I’ve seen the CDS for 2014-2015 but that’s for the old SAT. I was wondering if anyone had data on the new SAT?
As far as I know, Harvard hasn’t started publishing stats yet with the NEW SAT, but you can use the conversion table to find out the equivalent 75th percentile score: https://collegereadiness.collegeboard.org/sat/scores/understanding-scores/sat-score-converter
FWIW: Yale Admissions is supplying both NEW and OLD SAT scores on their Class of 2021 Stats page: https://admissions.yale.edu/sites/default/files/files/class_profile_2021_final.pdf
If it isn’t 1600, it’s close.
According to Naviance 1590… that’s like missing maybe 2 questions
@gibby is correct - Harvard has not published any data with the new SATs yet.

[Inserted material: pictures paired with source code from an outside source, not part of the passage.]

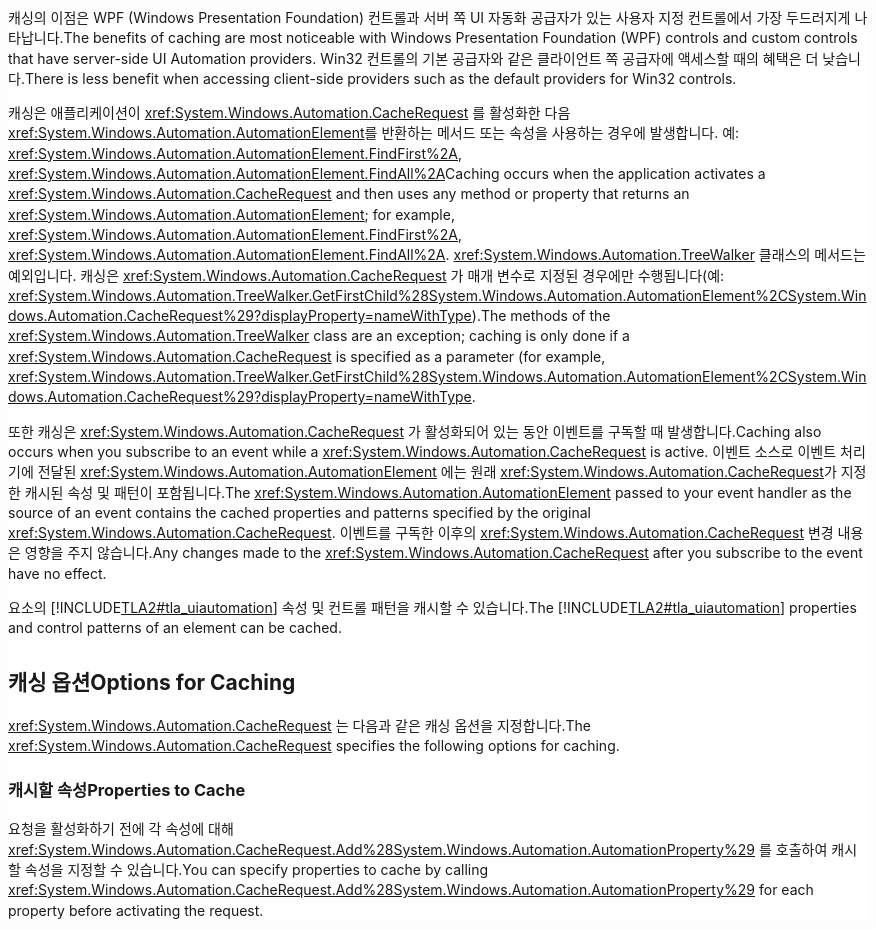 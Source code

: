  <span data-ttu-id="a7c86-113">캐싱의 이점은 WPF (Windows Presentation Foundation) 컨트롤과 서버 쪽 UI 자동화 공급자가 있는 사용자 지정 컨트롤에서 가장 두드러지게 나타납니다.</span><span class="sxs-lookup"><span data-stu-id="a7c86-113">The benefits of caching are most noticeable with Windows Presentation Foundation (WPF) controls and custom controls that have server-side UI Automation providers.</span></span> <span data-ttu-id="a7c86-114">Win32 컨트롤의 기본 공급자와 같은 클라이언트 쪽 공급자에 액세스할 때의 혜택은 더 낮습니다.</span><span class="sxs-lookup"><span data-stu-id="a7c86-114">There is less benefit when accessing client-side providers such as the default providers for Win32 controls.</span></span>  
  
 <span data-ttu-id="a7c86-115">캐싱은 애플리케이션이 <xref:System.Windows.Automation.CacheRequest> 를 활성화한 다음 <xref:System.Windows.Automation.AutomationElement>를 반환하는 메서드 또는 속성을 사용하는 경우에 발생합니다. 예: <xref:System.Windows.Automation.AutomationElement.FindFirst%2A>, <xref:System.Windows.Automation.AutomationElement.FindAll%2A></span><span class="sxs-lookup"><span data-stu-id="a7c86-115">Caching occurs when the application activates a <xref:System.Windows.Automation.CacheRequest> and then uses any method or property that returns an <xref:System.Windows.Automation.AutomationElement>; for example, <xref:System.Windows.Automation.AutomationElement.FindFirst%2A>, <xref:System.Windows.Automation.AutomationElement.FindAll%2A>.</span></span> <span data-ttu-id="a7c86-116"><xref:System.Windows.Automation.TreeWalker> 클래스의 메서드는 예외입니다. 캐싱은 <xref:System.Windows.Automation.CacheRequest> 가 매개 변수로 지정된 경우에만 수행됩니다(예: <xref:System.Windows.Automation.TreeWalker.GetFirstChild%28System.Windows.Automation.AutomationElement%2CSystem.Windows.Automation.CacheRequest%29?displayProperty=nameWithType>).</span><span class="sxs-lookup"><span data-stu-id="a7c86-116">The methods of the <xref:System.Windows.Automation.TreeWalker> class are an exception; caching is only done if a <xref:System.Windows.Automation.CacheRequest> is specified as a parameter (for example, <xref:System.Windows.Automation.TreeWalker.GetFirstChild%28System.Windows.Automation.AutomationElement%2CSystem.Windows.Automation.CacheRequest%29?displayProperty=nameWithType>.</span></span>  
  
 <span data-ttu-id="a7c86-117">또한 캐싱은 <xref:System.Windows.Automation.CacheRequest> 가 활성화되어 있는 동안 이벤트를 구독할 때 발생합니다.</span><span class="sxs-lookup"><span data-stu-id="a7c86-117">Caching also occurs when you subscribe to an event while a <xref:System.Windows.Automation.CacheRequest> is active.</span></span> <span data-ttu-id="a7c86-118">이벤트 소스로 이벤트 처리기에 전달된 <xref:System.Windows.Automation.AutomationElement> 에는 원래 <xref:System.Windows.Automation.CacheRequest>가 지정한 캐시된 속성 및 패턴이 포함됩니다.</span><span class="sxs-lookup"><span data-stu-id="a7c86-118">The <xref:System.Windows.Automation.AutomationElement> passed to your event handler as the source of an event contains the cached properties and patterns specified by the original <xref:System.Windows.Automation.CacheRequest>.</span></span> <span data-ttu-id="a7c86-119">이벤트를 구독한 이후의 <xref:System.Windows.Automation.CacheRequest> 변경 내용은 영향을 주지 않습니다.</span><span class="sxs-lookup"><span data-stu-id="a7c86-119">Any changes made to the <xref:System.Windows.Automation.CacheRequest> after you subscribe to the event have no effect.</span></span>  
  
 <span data-ttu-id="a7c86-120">요소의 [!INCLUDE[TLA2#tla_uiautomation](../../../includes/tla2sharptla-uiautomation-md.md)] 속성 및 컨트롤 패턴을 캐시할 수 있습니다.</span><span class="sxs-lookup"><span data-stu-id="a7c86-120">The [!INCLUDE[TLA2#tla_uiautomation](../../../includes/tla2sharptla-uiautomation-md.md)] properties and control patterns of an element can be cached.</span></span>  
  
<a name="Options_for_Caching"></a>
## <a name="options-for-caching"></a><span data-ttu-id="a7c86-121">캐싱 옵션</span><span class="sxs-lookup"><span data-stu-id="a7c86-121">Options for Caching</span></span>  
 <span data-ttu-id="a7c86-122"><xref:System.Windows.Automation.CacheRequest> 는 다음과 같은 캐싱 옵션을 지정합니다.</span><span class="sxs-lookup"><span data-stu-id="a7c86-122">The <xref:System.Windows.Automation.CacheRequest> specifies the following options for caching.</span></span>  
  
<a name="Properties_to_Cache"></a>
### <a name="properties-to-cache"></a><span data-ttu-id="a7c86-123">캐시할 속성</span><span class="sxs-lookup"><span data-stu-id="a7c86-123">Properties to Cache</span></span>  
 <span data-ttu-id="a7c86-124">요청을 활성화하기 전에 각 속성에 대해 <xref:System.Windows.Automation.CacheRequest.Add%28System.Windows.Automation.AutomationProperty%29> 를 호출하여 캐시할 속성을 지정할 수 있습니다.</span><span class="sxs-lookup"><span data-stu-id="a7c86-124">You can specify properties to cache by calling <xref:System.Windows.Automation.CacheRequest.Add%28System.Windows.Automation.AutomationProperty%29> for each property before activating the request.</span></span>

However I need to point out, once again, that Harvard does not quote (and will not quote) a 75th percentile for M+EBRW - they will quote 75th percentile for each. And although Naviance, Prepscholar, etc will make this common mistake, one cannot add the 2 sections together to get an accurate combined 75th percentile.
That said, with the new SATs, the 75th percentile for math is probably 800, and probably the same (or 790) for EBRW. But that’s my opinion.

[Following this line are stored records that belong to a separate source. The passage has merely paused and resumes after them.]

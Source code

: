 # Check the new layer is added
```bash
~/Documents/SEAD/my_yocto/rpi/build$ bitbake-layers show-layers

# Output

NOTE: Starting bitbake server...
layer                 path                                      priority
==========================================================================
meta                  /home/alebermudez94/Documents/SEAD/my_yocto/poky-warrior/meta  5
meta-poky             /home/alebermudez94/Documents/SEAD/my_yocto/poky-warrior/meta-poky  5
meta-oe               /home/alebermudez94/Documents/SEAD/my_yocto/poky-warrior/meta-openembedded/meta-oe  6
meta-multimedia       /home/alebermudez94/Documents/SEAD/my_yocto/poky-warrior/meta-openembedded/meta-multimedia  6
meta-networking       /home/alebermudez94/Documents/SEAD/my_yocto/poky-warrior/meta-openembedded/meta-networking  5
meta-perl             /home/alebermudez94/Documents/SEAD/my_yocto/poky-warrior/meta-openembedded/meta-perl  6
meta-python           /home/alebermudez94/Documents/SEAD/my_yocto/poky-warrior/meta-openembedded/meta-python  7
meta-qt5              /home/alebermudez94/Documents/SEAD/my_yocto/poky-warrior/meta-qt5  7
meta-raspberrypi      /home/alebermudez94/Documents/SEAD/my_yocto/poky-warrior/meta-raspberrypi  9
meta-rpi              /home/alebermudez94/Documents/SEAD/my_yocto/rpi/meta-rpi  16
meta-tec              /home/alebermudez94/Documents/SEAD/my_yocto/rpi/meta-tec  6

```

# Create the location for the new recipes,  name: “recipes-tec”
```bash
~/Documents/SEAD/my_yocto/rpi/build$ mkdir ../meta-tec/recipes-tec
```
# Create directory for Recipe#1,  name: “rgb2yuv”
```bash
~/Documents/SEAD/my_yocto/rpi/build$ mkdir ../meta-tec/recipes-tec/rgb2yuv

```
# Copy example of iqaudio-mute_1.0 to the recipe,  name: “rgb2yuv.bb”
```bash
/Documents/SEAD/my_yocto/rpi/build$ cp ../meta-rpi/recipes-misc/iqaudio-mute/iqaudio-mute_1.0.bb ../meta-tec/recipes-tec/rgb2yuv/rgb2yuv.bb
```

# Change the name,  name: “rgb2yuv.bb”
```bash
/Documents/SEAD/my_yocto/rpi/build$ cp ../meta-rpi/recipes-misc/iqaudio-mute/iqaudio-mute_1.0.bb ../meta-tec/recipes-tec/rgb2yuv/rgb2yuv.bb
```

College Navigator bases its stats on the common data set.
As @skieurope says, each half is 800 for Harvard: https://nces.ed.gov/collegenavigator/?q=harvard&s=all&id=166027#admsns
Which is still off the old SATs.
I would bet good money that is it 1600 or at the very least 1590.
@penn95 - I’ll take that bet. As @skieurope pointed out upthread, even if the 75% scores totaled 1590 or 1600, statistically it doesn’t follow that the combined 75% total will be the same.
Think about it; some 25% math kids will be 75% reading kids, and vice versa.
What’s interesting about Yale’s numbers is that a lower percentage of applicants scored in the 760-800 range on either section of the New SAT, especially EBRW, and that the profile does not include a middle 50 range.
I get the sense that fewer kids have been scoring 800 on EBRW than on the Old test’s Critical Reading.